CIPP Evaluation Model Checklist
This checklist is designed to help evaluators evaluate programs with relatively long-term goals. The checklist’s first main function is to provide timely evaluation reports that assist groups to plan, carry out, institutionalize, and/or disseminate effective services to targeted beneficiaries. The checklist’s other main function is to review and assess a program’s history and to issue a summative evaluation report on its merit, worth, and significance and the lessons learned.
This checklist has 10 components. The first—contractual agreements to guide the evaluation—is followed by the context, input, process, impact, effectiveness, sustainability, and transportability evaluation components. The last 2 are metaevaluation and the final synthesis report. Contracting for the evaluation is done at the evaluation’s outset, then updated as needed. The 7 CIPP components may be employed selectively and in different sequences and often simultaneously depending on the needs of particular evaluations. Especially, evaluators should take into account any sound evaluation information the clients/stakeholders already have or can get from other sources. CIPP evaluations should complement rather than supplant other defensible evaluations of an entity. Metaevaluation (evaluation of an evaluation) is to be done throughout the evaluation process; evaluators also should encourage and cooperate with independent assessments of their work. At the end of the evaluation, evaluators are advised to give their attestation of the extent to which applicable professional standards were met. This checklist’s final component provides concrete advice for compiling the final summative evaluation report, especially by drawing together the formative evaluation reports that were issued throughout the evaluation.

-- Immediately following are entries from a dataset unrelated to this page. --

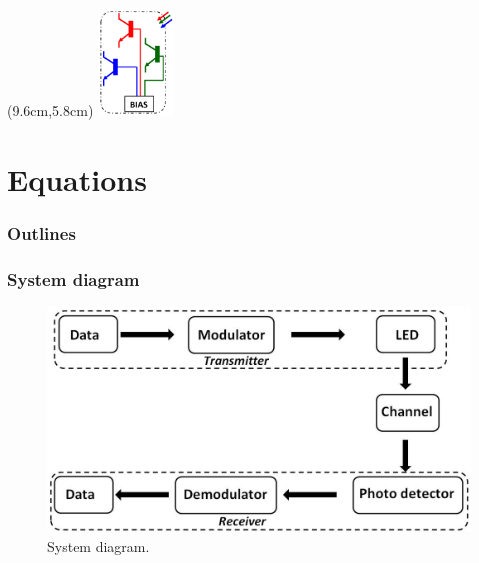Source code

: \documentclass[mathserif]{beamer}
\begin{document}
\begin{frame}
	\begin{textblock*}{2cm}(9.6cm,5.8cm) %
		\includegraphics[width=2cm]{figuras/pd.png}
	\end{textblock*}
\end{frame}


\section{Equations}
\begin{frame}
\frametitle{Outlines}
	\small
	\tableofcontents[currentsection]
\end{frame}
\begin{frame}
\frametitle{System diagram}
	\begin{figure}
		\centering
		\includegraphics[width=\linewidth]{figuras/transceptor}
		\caption{System diagram.}
		\label{fig:transceptor}
	\end{figure}
\end{frame}
\end{document}
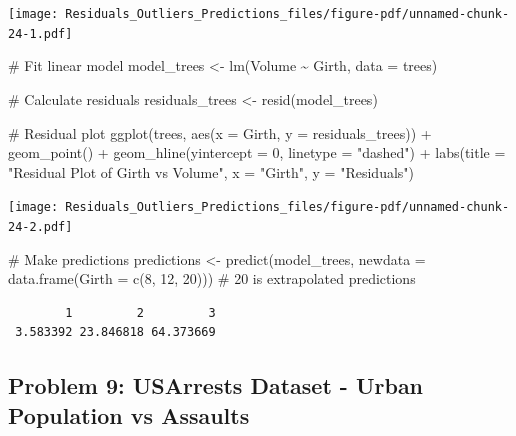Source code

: \documentclass[
  letterpaper,
  DIV=11,
  numbers=noendperiod]{scrreprt}
\newenvironment{Shaded}{\begin{snugshade}}{\end{snugshade}}
\newcommand{\AttributeTok}[1]{\textcolor[rgb]{0.40,0.45,0.13}{#1}}
\newcommand{\CommentTok}[1]{\textcolor[rgb]{0.37,0.37,0.37}{#1}}
\newcommand{\DecValTok}[1]{\textcolor[rgb]{0.68,0.00,0.00}{#1}}
\newcommand{\FunctionTok}[1]{\textcolor[rgb]{0.28,0.35,0.67}{#1}}
\newcommand{\NormalTok}[1]{\textcolor[rgb]{0.00,0.23,0.31}{#1}}
\newcommand{\OtherTok}[1]{\textcolor[rgb]{0.00,0.23,0.31}{#1}}
\newcommand{\SpecialCharTok}[1]{\textcolor[rgb]{0.37,0.37,0.37}{#1}}
\newcommand{\StringTok}[1]{\textcolor[rgb]{0.13,0.47,0.30}{#1}}
\begin{document}
\texttt{[image: Residuals\_Outliers\_Predictions\_files/figure-pdf/unnamed-chunk-24-1.pdf]}

\begin{Shaded}
\begin{Highlighting}[]
\CommentTok{\# Fit linear model}
\NormalTok{model\_trees }\OtherTok{\textless{}{-}} \FunctionTok{lm}\NormalTok{(Volume }\SpecialCharTok{\textasciitilde{}}\NormalTok{ Girth, }\AttributeTok{data =}\NormalTok{ trees)}

\CommentTok{\# Calculate residuals}
\NormalTok{residuals\_trees }\OtherTok{\textless{}{-}} \FunctionTok{resid}\NormalTok{(model\_trees)}

\CommentTok{\# Residual plot}
\FunctionTok{ggplot}\NormalTok{(trees, }\FunctionTok{aes}\NormalTok{(}\AttributeTok{x =}\NormalTok{ Girth, }\AttributeTok{y =}\NormalTok{ residuals\_trees)) }\SpecialCharTok{+}
  \FunctionTok{geom\_point}\NormalTok{() }\SpecialCharTok{+}
  \FunctionTok{geom\_hline}\NormalTok{(}\AttributeTok{yintercept =} \DecValTok{0}\NormalTok{, }\AttributeTok{linetype =} \StringTok{"dashed"}\NormalTok{) }\SpecialCharTok{+}
  \FunctionTok{labs}\NormalTok{(}\AttributeTok{title =} \StringTok{"Residual Plot of Girth vs Volume"}\NormalTok{, }\AttributeTok{x =} \StringTok{"Girth"}\NormalTok{, }\AttributeTok{y =} \StringTok{"Residuals"}\NormalTok{)}
\end{Highlighting}
\end{Shaded}

\texttt{[image: Residuals\_Outliers\_Predictions\_files/figure-pdf/unnamed-chunk-24-2.pdf]}

\begin{Shaded}
\begin{Highlighting}[]
\CommentTok{\# Make predictions}
\NormalTok{predictions }\OtherTok{\textless{}{-}} \FunctionTok{predict}\NormalTok{(model\_trees, }\AttributeTok{newdata =} \FunctionTok{data.frame}\NormalTok{(}\AttributeTok{Girth =} \FunctionTok{c}\NormalTok{(}\DecValTok{8}\NormalTok{, }\DecValTok{12}\NormalTok{, }\DecValTok{20}\NormalTok{))) }\CommentTok{\# 20 is extrapolated}
\NormalTok{predictions}
\end{Highlighting}
\end{Shaded}

\begin{verbatim}
        1         2         3 
 3.583392 23.846818 64.373669 
\end{verbatim}

\subsection*{Problem 9: USArrests Dataset - Urban Population vs
Assaults}\label{problem-9-usarrests-dataset---urban-population-vs-assaults-2}
\end{document}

The concept of evaluation underlying the CIPP Model and this checklist is that evaluations should assess and report an entity’s merit, worth, and significance and also present lessons learned. Moreover, CIPP evaluations and applications of this checklist should meet the Joint Committee (1994) standards of utility, feasibility, propriety, and accuracy. The model’s main theme is that evaluation’s most important purpose is not to prove, but to improve.